BIMSA Compute Cluster Usage Guide
Introduction
BIMSA Compute Cluster (BCC) is a mid-powered, shared and scheduled cluster that aims to serve BIMSA academic and research activities. During Nov-2023, IT department at BIMSA conducted a survey on compute needs to faculties. Upon completion, IT has consolidated the needs, sought for possible solutions, allocated budgets from management, prepared and conducted a fair tender, evaluated the optimal solution, submitted for approval and finally exercised procurement processes. The cluster was acquired afterwards, properly configured and deployed.

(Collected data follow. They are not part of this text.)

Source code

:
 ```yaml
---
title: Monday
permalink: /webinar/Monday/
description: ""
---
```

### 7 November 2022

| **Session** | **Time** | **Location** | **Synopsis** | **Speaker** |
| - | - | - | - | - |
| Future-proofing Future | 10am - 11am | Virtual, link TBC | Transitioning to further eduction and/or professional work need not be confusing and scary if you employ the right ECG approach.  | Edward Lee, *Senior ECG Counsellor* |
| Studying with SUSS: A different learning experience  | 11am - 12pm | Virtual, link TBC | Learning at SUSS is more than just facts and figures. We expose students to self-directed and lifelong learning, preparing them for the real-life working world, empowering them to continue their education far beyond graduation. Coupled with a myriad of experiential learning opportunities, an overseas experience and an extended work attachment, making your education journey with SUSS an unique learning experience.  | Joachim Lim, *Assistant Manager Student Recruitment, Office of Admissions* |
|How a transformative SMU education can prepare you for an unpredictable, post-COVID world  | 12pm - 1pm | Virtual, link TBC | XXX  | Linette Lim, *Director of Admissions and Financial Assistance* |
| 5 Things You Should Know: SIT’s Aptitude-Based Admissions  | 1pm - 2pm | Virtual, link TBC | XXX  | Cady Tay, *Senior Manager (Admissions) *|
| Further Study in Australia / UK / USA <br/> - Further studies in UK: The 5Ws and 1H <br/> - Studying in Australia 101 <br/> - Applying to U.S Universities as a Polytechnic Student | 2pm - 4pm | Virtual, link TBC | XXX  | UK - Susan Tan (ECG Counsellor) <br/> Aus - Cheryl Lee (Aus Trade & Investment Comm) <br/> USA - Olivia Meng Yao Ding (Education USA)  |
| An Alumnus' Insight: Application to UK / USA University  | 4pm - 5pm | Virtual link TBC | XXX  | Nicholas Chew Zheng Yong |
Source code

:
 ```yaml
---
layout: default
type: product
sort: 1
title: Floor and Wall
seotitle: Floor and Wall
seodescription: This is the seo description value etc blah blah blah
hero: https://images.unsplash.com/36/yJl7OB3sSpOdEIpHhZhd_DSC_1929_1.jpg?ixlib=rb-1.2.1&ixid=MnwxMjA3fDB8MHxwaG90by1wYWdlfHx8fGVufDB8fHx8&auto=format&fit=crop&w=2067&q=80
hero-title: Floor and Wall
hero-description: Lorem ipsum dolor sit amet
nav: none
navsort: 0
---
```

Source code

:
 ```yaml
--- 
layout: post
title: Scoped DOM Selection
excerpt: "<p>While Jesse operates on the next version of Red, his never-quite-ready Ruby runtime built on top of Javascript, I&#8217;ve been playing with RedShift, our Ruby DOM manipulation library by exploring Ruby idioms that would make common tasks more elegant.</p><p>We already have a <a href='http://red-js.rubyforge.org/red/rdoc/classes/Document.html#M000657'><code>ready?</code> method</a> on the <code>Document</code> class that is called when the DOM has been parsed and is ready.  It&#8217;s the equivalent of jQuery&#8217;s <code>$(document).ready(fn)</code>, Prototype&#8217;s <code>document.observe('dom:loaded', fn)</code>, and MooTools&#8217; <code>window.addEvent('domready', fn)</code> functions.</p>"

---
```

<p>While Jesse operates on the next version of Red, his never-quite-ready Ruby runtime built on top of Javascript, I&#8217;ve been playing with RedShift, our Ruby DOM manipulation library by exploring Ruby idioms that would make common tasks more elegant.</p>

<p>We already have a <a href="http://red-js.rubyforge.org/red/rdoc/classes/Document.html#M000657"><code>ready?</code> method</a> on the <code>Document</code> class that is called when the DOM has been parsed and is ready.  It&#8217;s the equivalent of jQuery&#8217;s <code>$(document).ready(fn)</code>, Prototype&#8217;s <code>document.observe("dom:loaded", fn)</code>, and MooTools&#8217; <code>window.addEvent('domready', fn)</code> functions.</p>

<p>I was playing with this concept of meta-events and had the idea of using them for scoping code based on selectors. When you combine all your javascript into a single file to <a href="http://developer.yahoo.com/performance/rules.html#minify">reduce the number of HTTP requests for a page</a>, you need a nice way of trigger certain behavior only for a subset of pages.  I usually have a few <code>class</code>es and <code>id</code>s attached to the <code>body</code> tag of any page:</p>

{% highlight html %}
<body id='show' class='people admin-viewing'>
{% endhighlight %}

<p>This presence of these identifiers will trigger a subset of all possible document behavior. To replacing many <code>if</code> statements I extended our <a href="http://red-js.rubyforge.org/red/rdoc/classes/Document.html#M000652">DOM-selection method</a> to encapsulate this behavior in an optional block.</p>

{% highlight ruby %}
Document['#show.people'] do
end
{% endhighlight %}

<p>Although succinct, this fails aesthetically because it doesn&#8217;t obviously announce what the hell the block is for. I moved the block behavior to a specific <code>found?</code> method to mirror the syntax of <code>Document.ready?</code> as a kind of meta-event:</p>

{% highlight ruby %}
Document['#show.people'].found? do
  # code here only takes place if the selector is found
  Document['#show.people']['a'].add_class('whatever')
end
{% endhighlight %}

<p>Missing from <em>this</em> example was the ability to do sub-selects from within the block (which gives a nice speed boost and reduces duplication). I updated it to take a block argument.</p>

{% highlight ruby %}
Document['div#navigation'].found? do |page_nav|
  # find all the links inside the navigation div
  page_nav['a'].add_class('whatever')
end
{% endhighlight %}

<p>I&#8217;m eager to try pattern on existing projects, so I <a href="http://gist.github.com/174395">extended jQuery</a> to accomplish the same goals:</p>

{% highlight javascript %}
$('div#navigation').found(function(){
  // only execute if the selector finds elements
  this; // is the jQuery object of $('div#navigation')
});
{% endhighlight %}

Basic Server Configuration
1. Compute Servers (6 sets)
Hardware | |
CPU | Dual Intel Xeon Gold 6444Y (3.6GHz, 16C/32T) |
Memory | 768GB (24 x 32GB RDIMM 4800MT/s) |
Storage | 480GB SSD mounted on / |
Network | 10Gbps uplink (to login nodes) |
GPU | Dual Nividia L40 GPU PCIe |
Software | |
OS | Ubuntu 22.04 LTS |
System Packages | build-essentials |
GPU Driver | Nvidia 550.90.07 |
CUDA | 11.8 |
CUDNN | 9.2.1.18 |
Anaconda | 2024.06-1 |
Pytorch | 2.4.0 |
2. Login Servers (2 Sets)
Hardware | |
CPU | Dual Intel Xeon Gold 6442Y (2.6GHz, 24C/48T) |
Memory | 128GB (4 x 32GB RDIMM 4800MT/s) |
Storage | 480GB SSD mounted on / |
Network | 10Gbps uplink (to user network) |
Software | |
OS | Ubuntu 22.04 LTS |
System Packages | build-essentials |
Anaconda | 2024.06-1 |
Basic Cluster Usage Guide
Prerequisite
Users of this cluster should be familiar with the following skills / know-hows
1. Linux (especially Ubuntu) operating system, command-line operations
2. SLURM job-scheduling system (sample tutorial)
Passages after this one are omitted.